Three Brown University alumni have joined the Coursera team to help expand the online education platform for 2013.

Jerry Charumilind, Anne Trumbore, and Norian Caporale-Berkowitz have all joined the new company after previously benefiting from Coursera’s online classes. Trumbore, for example, learned computer coding skills through Coursera courses before she joined the team.

Coursera made its official debut in early 2012. The project, started by two Stanford professors, aims to offer an online portal for top universities to offer their most utilitarian classes.

Brown University itself became part of the Coursera university list early on. The venture spent 2012 steadily adding schools and classes, bringing in universities such as Johns Hopkins, Princeton, Stanford, Duke and Caltech. A significant portion of the funding for the new online education system was also invested by university organizations that consider online classes as a core component of the future of higher education.
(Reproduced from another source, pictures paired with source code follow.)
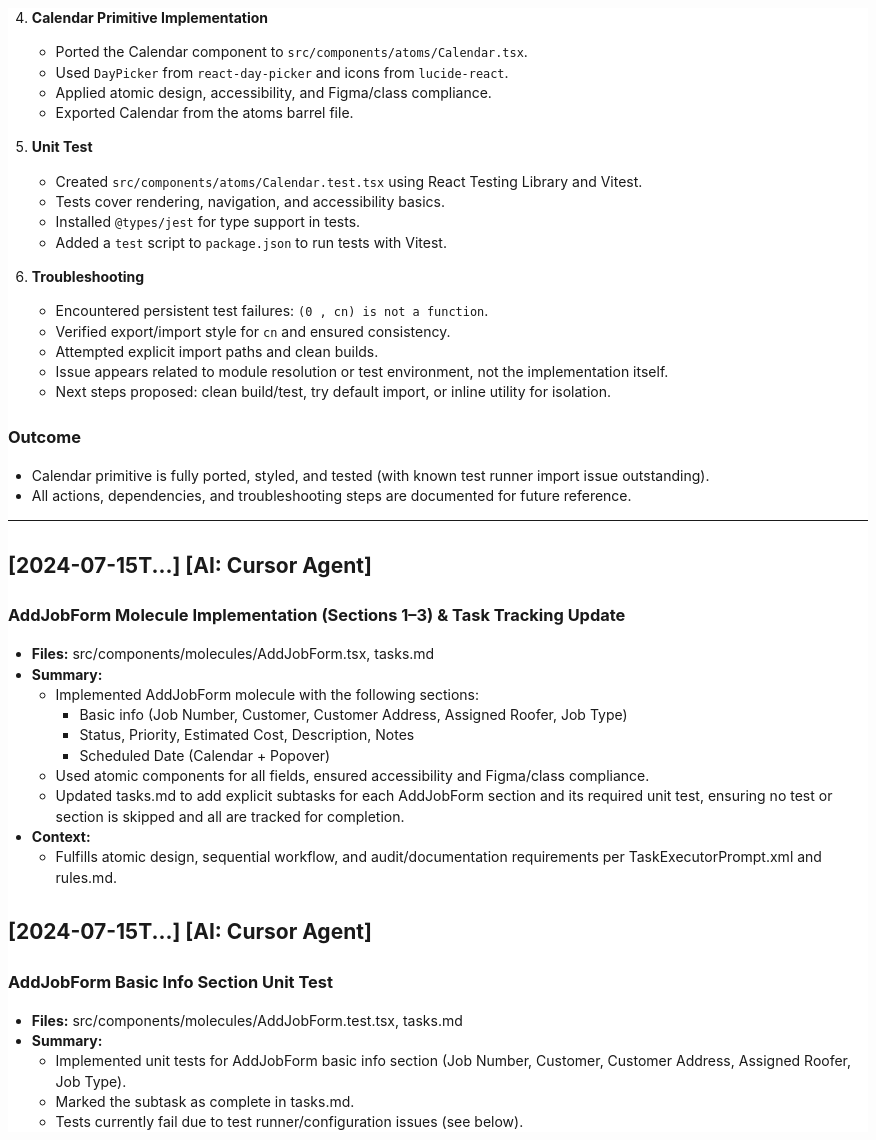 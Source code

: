 4. **Calendar Primitive Implementation**
   - Ported the Calendar component to `src/components/atoms/Calendar.tsx`.
   - Used `DayPicker` from `react-day-picker` and icons from `lucide-react`.
   - Applied atomic design, accessibility, and Figma/class compliance.
   - Exported Calendar from the atoms barrel file.

5. **Unit Test**
   - Created `src/components/atoms/Calendar.test.tsx` using React Testing Library and Vitest.
   - Tests cover rendering, navigation, and accessibility basics.
   - Installed `@types/jest` for type support in tests.
   - Added a `test` script to `package.json` to run tests with Vitest.

6. **Troubleshooting**
   - Encountered persistent test failures: `(0 , cn) is not a function`.
   - Verified export/import style for `cn` and ensured consistency.
   - Attempted explicit import paths and clean builds.
   - Issue appears related to module resolution or test environment, not the implementation itself.
   - Next steps proposed: clean build/test, try default import, or inline utility for isolation.

### Outcome
- Calendar primitive is fully ported, styled, and tested (with known test runner import issue outstanding).
- All actions, dependencies, and troubleshooting steps are documented for future reference.

---

## [2024-07-15T...] [AI: Cursor Agent]

### AddJobForm Molecule Implementation (Sections 1–3) & Task Tracking Update
- **Files:** src/components/molecules/AddJobForm.tsx, tasks.md
- **Summary:**
  - Implemented AddJobForm molecule with the following sections:
    - Basic info (Job Number, Customer, Customer Address, Assigned Roofer, Job Type)
    - Status, Priority, Estimated Cost, Description, Notes
    - Scheduled Date (Calendar + Popover)
  - Used atomic components for all fields, ensured accessibility and Figma/class compliance.
  - Updated tasks.md to add explicit subtasks for each AddJobForm section and its required unit test, ensuring no test or section is skipped and all are tracked for completion.
- **Context:**
  - Fulfills atomic design, sequential workflow, and audit/documentation requirements per TaskExecutorPrompt.xml and rules.md.

## [2024-07-15T...] [AI: Cursor Agent]

### AddJobForm Basic Info Section Unit Test
- **Files:** src/components/molecules/AddJobForm.test.tsx, tasks.md
- **Summary:**
  - Implemented unit tests for AddJobForm basic info section (Job Number, Customer, Customer Address, Assigned Roofer, Job Type).
  - Marked the subtask as complete in tasks.md.
  - Tests currently fail due to test runner/configuration issues (see below).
Trumbore summed up the feelings of the Brown University recruits on digital learning when she said, “It’s not going away. The question is, ‘How do we make it better?'”

Coursera wants to make it better by offering highly flexible teaching methods for its professor collaborators. Students can take classes as individual courses instead of confining themselves only to classes available in their degree program. This allows students in one division to learn useful skills outside their major, adding to their employment value.
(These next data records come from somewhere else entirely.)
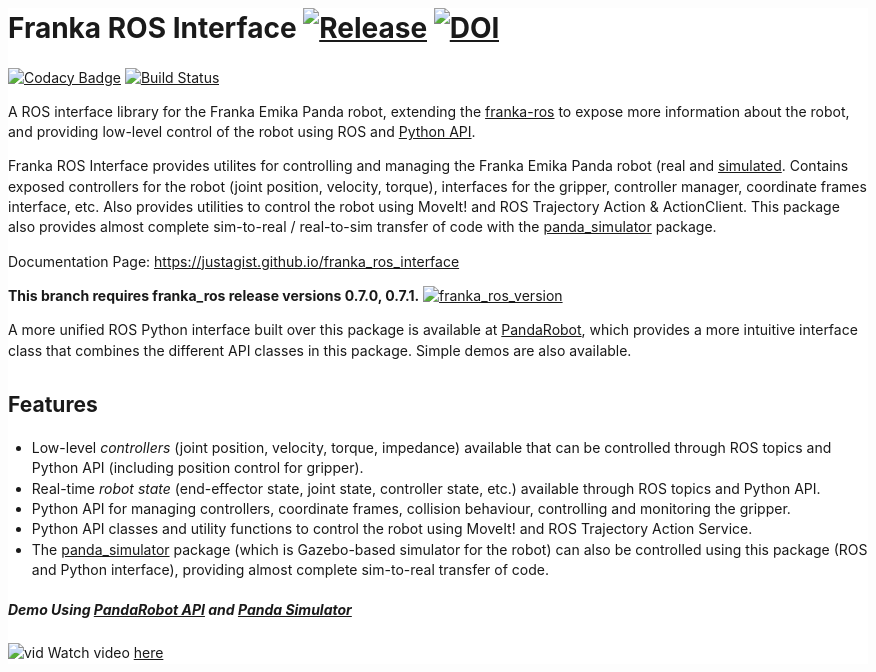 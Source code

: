 # Franka ROS Interface [![Release](https://img.shields.io/badge/release-v0.7.1-blue.svg)](https://github.com/justagist/franka_ros_interface/releases/tag/v0.7.1) [![DOI](https://zenodo.org/badge/DOI/10.5281/zenodo.3747412.svg)](https://doi.org/10.5281/zenodo.3747412)

[![Codacy Badge](https://app.codacy.com/project/badge/Grade/ec16a09639d341358b73cb8cdaa57d2e)](https://www.codacy.com/manual/justagist/franka_ros_interface?utm_source=github.com&amp;utm_medium=referral&amp;utm_content=justagist/franka_ros_interface&amp;utm_campaign=Badge_Grade) [![Build Status](https://travis-ci.org/justagist/franka_ros_interface.svg?branch=v0.7.1)](https://travis-ci.org/justagist/franka_ros_interface)

A ROS interface library for the Franka Emika Panda robot, extending the [franka-ros][franka-ros] to expose more information about the robot, and
providing low-level control of the robot using ROS and [Python API][fri-doc].

Franka ROS Interface provides utilites for controlling and managing the Franka Emika Panda robot (real and [simulated][ps-repo]. Contains exposed controllers for the robot (joint position,
velocity, torque), interfaces for the gripper, controller manager, coordinate frames interface, etc. Also provides utilities to control the robot using MoveIt! and ROS Trajectory Action & ActionClient. This package also provides almost complete sim-to-real / real-to-sim transfer of code with the [panda_simulator][ps-repo] package.

Documentation Page: https://justagist.github.io/franka_ros_interface

**This branch requires franka_ros release versions 0.7.0, 0.7.1.** [![franka_ros_version](https://img.shields.io/badge/franka_ros-v0.7.1%20release-yellow.svg)](https://github.com/frankaemika/franka_ros/tree/49e5ac1055e332581b4520a1bd9ac8aaf4580fb1)

A more unified ROS Python interface built over this package is available at [PandaRobot](https://github.com/justagist/panda_robot), which provides a more intuitive interface class that combines the different API classes in this package. Simple demos are also available.

## Features

- Low-level *controllers* (joint position, velocity, torque, impedance) available that can be controlled through ROS topics and Python API (including position control for gripper).
- Real-time *robot state* (end-effector state, joint state, controller state, etc.) available through ROS topics and Python API.
- Python API for managing controllers, coordinate frames, collision behaviour, controlling and monitoring the gripper.
- Python API classes and utility functions to control the robot using MoveIt! and ROS Trajectory Action Service.
- The [panda_simulator][ps-repo] package (which is Gazebo-based simulator for the robot) can also be controlled using this package (ROS and Python interface), providing almost complete sim-to-real transfer of code.

##### Demo Using [PandaRobot API](https://github.com/justagist/panda_robot) and [Panda Simulator][ps-repo]

  ![vid](assets/panda_robot_demo.gif)
 Watch video [here](https://youtu.be/4bEVysUIvOY)


   [ps-repo]: <https://github.com/justagist/panda_simulator>
   [fri-repo]: <https://github.com/justagist/franka_ros_interface>
   [fpd-repo]: <https://github.com/justagist/franka_panda_description>
   [fri-doc]: <https://justagist.github.io/franka_ros_interface>
   [libfranka-doc]: <https://frankaemika.github.io/docs/installation_linux.html#building-from-source>
   [franka-ros]: <https://frankaemika.github.io/docs/franka_ros.html>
Professors can choose to assign recorded lectures as “homework” and use interactive class time to address particular problems. All materials are developed and owned by the universities that use the platform.

By the end of 2012, Coursera had gathered more than 33 universities and more than 200 classes, with enrollment around 1.4 million. Part of the reason students have proven so willing to sign up with Coursera is its supplemental nature. The online education system does not force students into a preset major or program, instead allowing them to pick and choose courses based on what skills they want to learn.

The future of Coursera will depend on the organization’s profit objectives. For now, there is no tuition for classes, but the young venture is searching for ways to generate revenue, potentially through a focus on its more elite classes with known experts in the field.